Closed nheeren closed 5 years ago
In the templates, the cover sheet contains a 1:1 dataset table entry, but the actual data are NOT formatted in the IEDC format. Instead, the data can come in two format types: LIST (what you parsed) and TABLE. While LIST is easy to parse, for TABLE the index structure of row and columns has to be taken into account. This is why there is this funny blue box on the 'cover' sheet. The whole concept is meant to increase usefulness, as I don't want to force data suppliers to use either LIST or TABLE. Instead, they do whatever is easy for them, choose a table index structure that is convenient, and let the parser do the rest.
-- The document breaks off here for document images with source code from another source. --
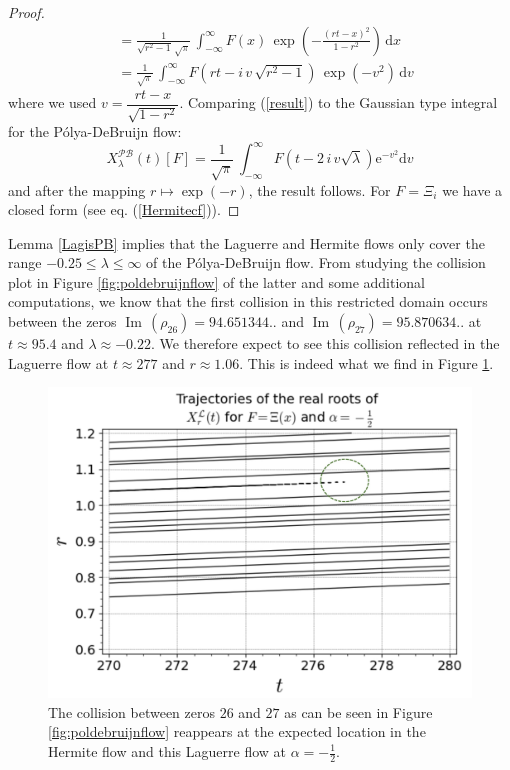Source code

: \documentclass[a4paper,11pt,twoside]{amsart}
\renewcommand\Im{{\operatorname{Im\,}}}
\begin{document}
\begin{proof}
\begin{align}
&= \frac{1}{\sqrt{r^2-1}\,\sqrt{\pi}}\, \int_{-\infty}^\infty F(x)\,\exp\left(-\frac{(r t -x)^2}{1-r^2}\right)\,\mathrm{d} x \\
&= \frac{1}{\sqrt{\pi}}\, \int_{-\infty}^\infty F\left(r t- i\,v\, \sqrt{r^2-1}\right)\,\exp\left(-v^2\right)\,\mathrm{d} v \label{result}
\end{align}
where we used $v = \dfrac{r t -x}{\sqrt{1-r^2}}$. Comparing (\ref{result}) to the Gaussian type integral for the Pólya-DeBruijn flow:
\begin{equation}
X^{\mathcal{PB}}_{\lambda}(t)[F] =   \frac{1}{\sqrt{\pi}}\,\int_{-\infty}^\infty F\left(t - 2\,i\,v\sqrt{\lambda}\right)\mathrm{e}^{-v^2}\mathrm{d}v
\end{equation}
and after the mapping $r \mapsto \exp(-r)$, the result follows. For $F=\Xi_i$ we have a closed form (see eq. (\ref{Hermitecf})).
\end{proof}

Lemma \ref{LagisPB} implies that the Laguerre and Hermite flows only cover the range $-0.25 \le \lambda \le \infty$ of the Pólya-DeBruijn flow. From studying the collision plot in Figure \ref{fig:poldebruijnflow} of the latter and some additional computations, we know that the first collision in this restricted domain occurs between the zeros $\Im(\rho_{26}) = 94.651344..$ and $\Im(\rho_{27}) = 95.870634..$ at $t \approx 95.4$ and $\lambda \approx -0.22$. We therefore expect to see this collision reflected in the Laguerre flow at $t \approx 277$ and $r \approx 1.06$. This is indeed what we find in Figure \ref{fig:flowLcoll}.
\begin{figure}[H]
  \includegraphics[width=0.7\linewidth]{LaguerreFlowColl.jpg}
  \caption{The collision between zeros $26$ and $27$ as can be seen in Figure \ref{fig:poldebruijnflow} reappears at the expected location in the Hermite flow and this Laguerre flow at $\alpha = -\frac12$.}
  \label{fig:flowLcoll}
\end{figure}
\end{document}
The reading of such parameters is already implemented in ODYM: https://github.com/IndEcol/ODYM/blob/master/odym/modules/ODYM_Functions.py , function ReadParameter()
The parser then has to take apart the different pieces of information (stats_array_string, units), see examples in https://github.com/IndEcol/IE_data_commons/tree/master/IEDC_content_fill/Dataset_Upload
Does that mean IEDC_tools should be able to parse LIST and TABLE type data?
So how is the parser supposed to map e.g. stats_array string
to stats_array_1
?
Yes, both LIST and TABLE. To make it worse, for TABLE data users can specify to report units, uncertainty, and comments on the cover sheet (GLOBAL option, one common value for all data items, applies to most datasets so far), or on a separate sheet (TABLE option cf. \Dropbox\G7 RECC\Data\IE_Data_Commons_Prototype\Data_ODYM_Format\1_F_WIO_Japan_Nakamura_Kondo_2002.xlsx for an example)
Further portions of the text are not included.